**Task**
The pictures are to be omitted when the entries are reproduced exactly.

::::

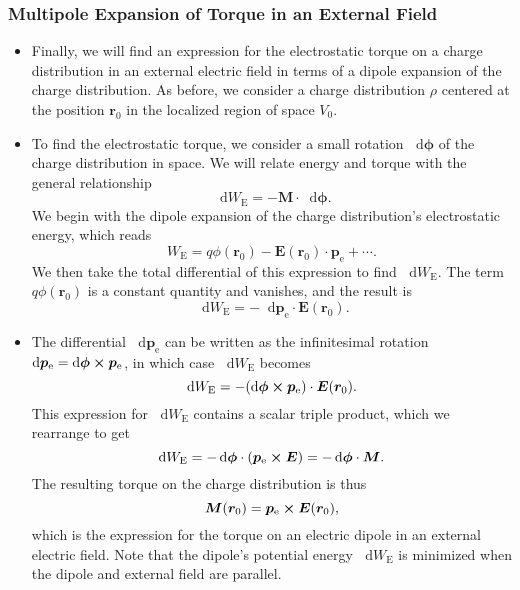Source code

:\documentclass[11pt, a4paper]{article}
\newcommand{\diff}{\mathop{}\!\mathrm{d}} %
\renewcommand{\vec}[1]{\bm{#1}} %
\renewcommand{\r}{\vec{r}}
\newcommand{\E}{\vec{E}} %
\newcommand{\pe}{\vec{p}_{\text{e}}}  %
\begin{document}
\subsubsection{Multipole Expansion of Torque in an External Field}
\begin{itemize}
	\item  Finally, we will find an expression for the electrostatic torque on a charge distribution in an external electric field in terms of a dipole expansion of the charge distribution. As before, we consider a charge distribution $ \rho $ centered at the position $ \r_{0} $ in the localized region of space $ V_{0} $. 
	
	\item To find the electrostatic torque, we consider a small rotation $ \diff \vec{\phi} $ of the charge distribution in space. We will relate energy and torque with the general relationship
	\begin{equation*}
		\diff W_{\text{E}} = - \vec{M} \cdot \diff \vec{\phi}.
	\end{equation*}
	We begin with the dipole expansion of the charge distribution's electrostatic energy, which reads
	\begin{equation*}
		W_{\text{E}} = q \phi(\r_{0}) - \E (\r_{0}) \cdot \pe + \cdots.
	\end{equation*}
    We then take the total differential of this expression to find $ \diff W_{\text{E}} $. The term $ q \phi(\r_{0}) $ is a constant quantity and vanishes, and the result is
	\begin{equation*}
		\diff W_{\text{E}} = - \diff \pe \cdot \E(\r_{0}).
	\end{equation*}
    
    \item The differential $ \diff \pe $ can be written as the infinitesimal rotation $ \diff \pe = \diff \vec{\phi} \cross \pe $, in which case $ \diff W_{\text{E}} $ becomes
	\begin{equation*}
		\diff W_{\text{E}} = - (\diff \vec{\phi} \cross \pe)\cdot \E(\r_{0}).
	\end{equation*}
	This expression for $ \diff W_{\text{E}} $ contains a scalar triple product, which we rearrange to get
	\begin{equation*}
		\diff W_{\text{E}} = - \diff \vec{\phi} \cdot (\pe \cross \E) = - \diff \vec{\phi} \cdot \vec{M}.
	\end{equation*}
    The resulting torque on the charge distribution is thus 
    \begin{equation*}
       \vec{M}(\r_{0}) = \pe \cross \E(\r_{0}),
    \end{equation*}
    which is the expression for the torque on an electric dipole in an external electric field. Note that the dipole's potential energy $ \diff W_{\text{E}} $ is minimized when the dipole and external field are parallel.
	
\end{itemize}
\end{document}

::::

**Task solution**
Source code

:\documentclass[11pt, a4paper]{article}
\newcommand{\diff}{\mathop{}\!\mathrm{d}} %
\renewcommand{\vec}[1]{\bm{#1}} %
\renewcommand{\r}{\vec{r}}
\newcommand{\E}{\vec{E}} %
\newcommand{\pe}{\vec{p}_{\text{e}}}  %
\begin{document}
\subsubsection{Multipole Expansion of Torque in an External Field}
\begin{itemize}
	\item  Finally, we will find an expression for the electrostatic torque on a charge distribution in an external electric field in terms of a dipole expansion of the charge distribution. As before, we consider a charge distribution $ \rho $ centered at the position $ \r_{0} $ in the localized region of space $ V_{0} $. 
	
	\item To find the electrostatic torque, we consider a small rotation $ \diff \vec{\phi} $ of the charge distribution in space. We will relate energy and torque with the general relationship
	\begin{equation*}
		\diff W_{\text{E}} = - \vec{M} \cdot \diff \vec{\phi}.
	\end{equation*}
	We begin with the dipole expansion of the charge distribution's electrostatic energy, which reads
	\begin{equation*}
		W_{\text{E}} = q \phi(\r_{0}) - \E (\r_{0}) \cdot \pe + \cdots.
	\end{equation*}
    We then take the total differential of this expression to find $ \diff W_{\text{E}} $. The term $ q \phi(\r_{0}) $ is a constant quantity and vanishes, and the result is
	\begin{equation*}
		\diff W_{\text{E}} = - \diff \pe \cdot \E(\r_{0}).
	\end{equation*}
    
    \item The differential $ \diff \pe $ can be written as the infinitesimal rotation $ \diff \pe = \diff \vec{\phi} \cross \pe $, in which case $ \diff W_{\text{E}} $ becomes
	\begin{equation*}
		\diff W_{\text{E}} = - (\diff \vec{\phi} \cross \pe)\cdot \E(\r_{0}).
	\end{equation*}
	This expression for $ \diff W_{\text{E}} $ contains a scalar triple product, which we rearrange to get
	\begin{equation*}
		\diff W_{\text{E}} = - \diff \vec{\phi} \cdot (\pe \cross \E) = - \diff \vec{\phi} \cdot \vec{M}.
	\end{equation*}
    The resulting torque on the charge distribution is thus 
    \begin{equation*}
       \vec{M}(\r_{0}) = \pe \cross \E(\r_{0}),
    \end{equation*}
    which is the expression for the torque on an electric dipole in an external electric field. Note that the dipole's potential energy $ \diff W_{\text{E}} $ is minimized when the dipole and external field are parallel.
	
\end{itemize}
\end{document}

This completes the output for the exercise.